Das Handy im Bett, Markenzeichen für unersetzbare Arbeitnehmer, kann endlich gegen angenehmere Gesellschaft ausgetauscht werden. Das würde sich möglicherweise positiv auf die Bevölkerungsentwicklung auswirken. Auch die Sitzungen auf einem gewissen Örtchen gehen wieder störungsfrei vonstatten. Der gute alte Einkaufszettel erlebt eine Renaissance. Wie werden uns die hilflosen Männer in den Supermärkten fehlen mit ihrem "Hallo Schatz, ich stehe hier vor der Kühltheke. Wieviel Liter von welcher Milch soll ich mitbringen?" Im Bus gibt es keine Ankunftsankündigungen mehr, wie z.B. "Ich brauche nur noch zwei Haltestellen, dann bin ich da". Oft nicht klar, ob die Anmeldung als Drohung gewertet werden kann, übte sie auf den Sitznachbarn manchmal einen unwiderstehlichen Reiz aus, darüber nachzudenken, was der Anrufer oder die Anruferin wohl ohne Ankündigung zu Hause vorfinden würde.

Es werden mehr öffentliche Telefonzellen gebraucht, oder das, was von ihnen übrig geblieben ist. Wir warten zu Hause wieder auf den Anruf unserer Lieben, dass sie gut an ihrem Urlaubsort angekommen sind. Bitte um Geduld. Wenn es bis spät in die Nacht dauert, ist das überlastete Festnetz schuld.

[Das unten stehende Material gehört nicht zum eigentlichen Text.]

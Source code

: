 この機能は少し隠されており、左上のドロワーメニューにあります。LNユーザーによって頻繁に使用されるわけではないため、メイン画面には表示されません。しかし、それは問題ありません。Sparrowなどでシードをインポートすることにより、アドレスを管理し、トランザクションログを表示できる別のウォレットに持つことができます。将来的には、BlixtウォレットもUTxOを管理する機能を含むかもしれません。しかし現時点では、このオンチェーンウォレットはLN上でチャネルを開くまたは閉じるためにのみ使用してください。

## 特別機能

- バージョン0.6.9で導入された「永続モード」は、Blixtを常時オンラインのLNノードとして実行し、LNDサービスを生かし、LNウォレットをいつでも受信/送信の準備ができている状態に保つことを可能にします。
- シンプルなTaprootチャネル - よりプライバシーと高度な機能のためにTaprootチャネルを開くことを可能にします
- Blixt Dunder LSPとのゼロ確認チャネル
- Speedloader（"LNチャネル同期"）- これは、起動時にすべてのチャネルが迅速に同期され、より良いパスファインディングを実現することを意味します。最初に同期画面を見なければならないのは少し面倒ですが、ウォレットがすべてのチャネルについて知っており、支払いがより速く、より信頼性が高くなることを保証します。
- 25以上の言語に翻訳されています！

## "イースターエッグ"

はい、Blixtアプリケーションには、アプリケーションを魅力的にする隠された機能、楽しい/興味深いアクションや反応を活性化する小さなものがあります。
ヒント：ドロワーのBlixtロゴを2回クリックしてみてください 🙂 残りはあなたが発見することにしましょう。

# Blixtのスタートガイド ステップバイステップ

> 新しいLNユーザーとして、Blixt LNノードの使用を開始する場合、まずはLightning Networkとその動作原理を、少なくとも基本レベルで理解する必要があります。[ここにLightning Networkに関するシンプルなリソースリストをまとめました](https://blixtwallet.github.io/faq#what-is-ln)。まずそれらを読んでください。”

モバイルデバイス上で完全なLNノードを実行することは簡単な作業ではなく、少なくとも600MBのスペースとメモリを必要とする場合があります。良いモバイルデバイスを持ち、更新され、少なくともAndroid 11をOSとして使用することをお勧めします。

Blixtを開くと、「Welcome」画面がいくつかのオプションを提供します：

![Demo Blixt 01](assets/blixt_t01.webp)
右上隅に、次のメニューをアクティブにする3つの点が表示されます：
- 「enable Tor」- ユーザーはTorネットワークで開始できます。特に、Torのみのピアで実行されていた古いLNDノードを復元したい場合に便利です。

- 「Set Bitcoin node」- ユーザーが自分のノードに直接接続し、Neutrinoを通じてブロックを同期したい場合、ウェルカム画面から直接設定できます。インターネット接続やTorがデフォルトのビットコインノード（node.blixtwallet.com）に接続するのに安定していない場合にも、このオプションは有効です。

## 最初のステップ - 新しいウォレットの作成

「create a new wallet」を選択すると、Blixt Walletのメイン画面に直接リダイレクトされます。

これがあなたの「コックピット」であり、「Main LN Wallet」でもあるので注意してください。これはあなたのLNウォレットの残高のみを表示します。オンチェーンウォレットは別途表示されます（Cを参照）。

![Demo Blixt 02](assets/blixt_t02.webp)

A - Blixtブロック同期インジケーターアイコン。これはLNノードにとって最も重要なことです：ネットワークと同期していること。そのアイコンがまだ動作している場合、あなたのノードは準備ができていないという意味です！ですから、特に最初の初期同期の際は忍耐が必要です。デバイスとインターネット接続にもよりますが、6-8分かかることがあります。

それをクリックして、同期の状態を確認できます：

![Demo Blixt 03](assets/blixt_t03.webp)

Das Schlimmste ist, wir dürfen nicht mehr auf die kleinen, zu kleinen Tasten drücken und Nachrichten schreiben. Eine beliebte Freizeitbeschäftigung ist dahin. Wie werden die Jugendlichen die dafür benötigte Zeit in Zukunft ausfüllen? Saßen sie doch während der Simserei wenigstens nicht vor dem Fernseher oder vor dem Computer. Ein tiefes Loch tut sich auf. Spontane Treffen können nicht mehr organisiert werden. Gähnende Langeweile droht.

Stichhaltige Gründe, Bequemlichkeit, Ausreden, essentielle Notwendigkeiten und nicht zuletzt wirtschaftliche Interessen werden dafür sorgen, dass wir nicht einmal im Traum daran denken, in das kommunikative Steinzeitalter des letzten Jahrhunderts zurückzufallen. Ich habe mein Handy vorsorglich behalten.